As Thanksgiving approaches, I’m reminded once again of the benefits to each of us of integrating a gratitude practice into our lives. Allowing ourselves to fully experience a sense of gratitude on a daily basis has proven to be highly beneficial to our minds, bodies, and souls (for more details about how this is so you might want to read, “Giving Thanks: The Effects of Joy and Gratitude on the Human Body” .)
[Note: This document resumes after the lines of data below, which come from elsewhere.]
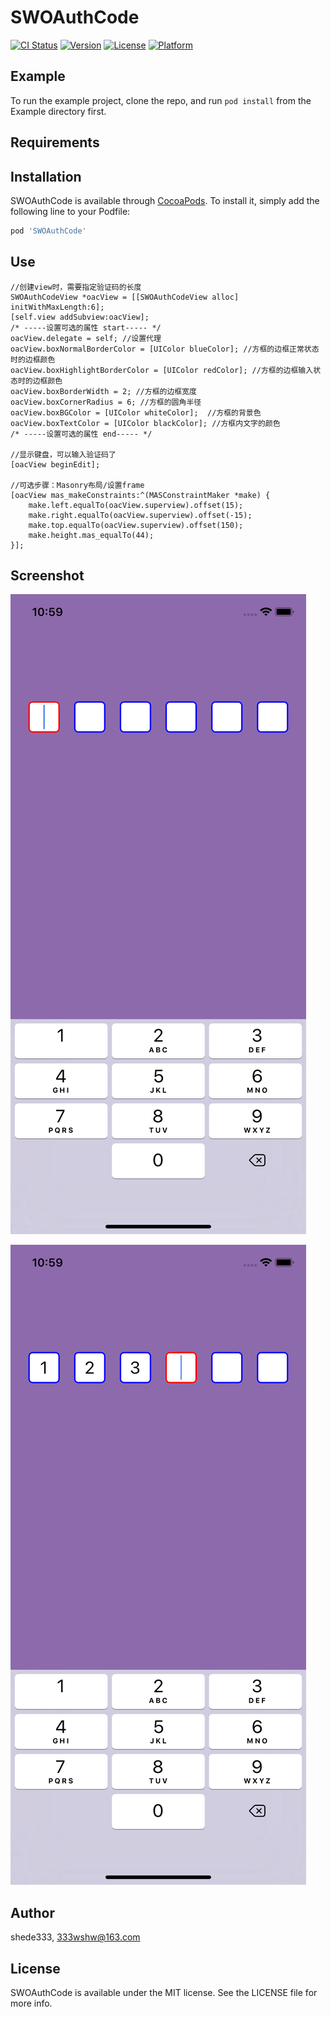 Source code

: # SWOAuthCode

[![CI Status](https://img.shields.io/travis/shede333/SWOAuthCode.svg?style=flat)](https://travis-ci.org/shede333/SWOAuthCode)
[![Version](https://img.shields.io/cocoapods/v/SWOAuthCode.svg?style=flat)](https://cocoapods.org/pods/SWOAuthCode)
[![License](https://img.shields.io/cocoapods/l/SWOAuthCode.svg?style=flat)](https://cocoapods.org/pods/SWOAuthCode)
[![Platform](https://img.shields.io/cocoapods/p/SWOAuthCode.svg?style=flat)](https://cocoapods.org/pods/SWOAuthCode)

## Example

To run the example project, clone the repo, and run `pod install` from the Example directory first.

## Requirements

## Installation

SWOAuthCode is available through [CocoaPods](https://cocoapods.org). To install
it, simply add the following line to your Podfile:

```ruby
pod 'SWOAuthCode'
```

## Use

```
//创建view时，需要指定验证码的长度
SWOAuthCodeView *oacView = [[SWOAuthCodeView alloc] initWithMaxLength:6];
[self.view addSubview:oacView];
/* -----设置可选的属性 start----- */
oacView.delegate = self; //设置代理
oacView.boxNormalBorderColor = [UIColor blueColor]; //方框的边框正常状态时的边框颜色
oacView.boxHighlightBorderColor = [UIColor redColor]; //方框的边框输入状态时的边框颜色
oacView.boxBorderWidth = 2; //方框的边框宽度
oacView.boxCornerRadius = 6; //方框的圆角半径
oacView.boxBGColor = [UIColor whiteColor];  //方框的背景色
oacView.boxTextColor = [UIColor blackColor]; //方框内文字的颜色
/* -----设置可选的属性 end----- */

//显示键盘，可以输入验证码了
[oacView beginEdit];

//可选步骤：Masonry布局/设置frame
[oacView mas_makeConstraints:^(MASConstraintMaker *make) {
    make.left.equalTo(oacView.superview).offset(15);
    make.right.equalTo(oacView.superview).offset(-15);
    make.top.equalTo(oacView.superview).offset(150);
    make.height.mas_equalTo(44);
}];
```

## Screenshot

![](https://raw.githubusercontent.com/shede333/SWOAuthCode/master/Screenshot/OAuthCode1.png)

![](https://raw.githubusercontent.com/shede333/SWOAuthCode/master/Screenshot/OAuthCode2.png)

## Author

shede333, 333wshw@163.com

## License

SWOAuthCode is available under the MIT license. See the LICENSE file for more info.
Episcopal priest and author, Matthew Fox declares that gratitude is at the heart of his spirituality. Roman Catholic theologian, David Steindl-Rast, advices that gratitude is the source of our happiness, and Greek Philosopher, Epictetus, maintains that gratitude is a characteristic of wisdom. My own experience supports the assertions of these grateful sages.

When I practice gratitude on a daily basis I not only feel better, I believe that I become a better person. I’m more generous, appreciative, peaceful, and more easily open to wonder and awe. When my practice slips away, it’s not long before I notice the difference. I’m much more likely to be vulnerable to envy, discontentment, and anxiety. I worry more and sleep less; hoard more and give less; work more and celebrate less.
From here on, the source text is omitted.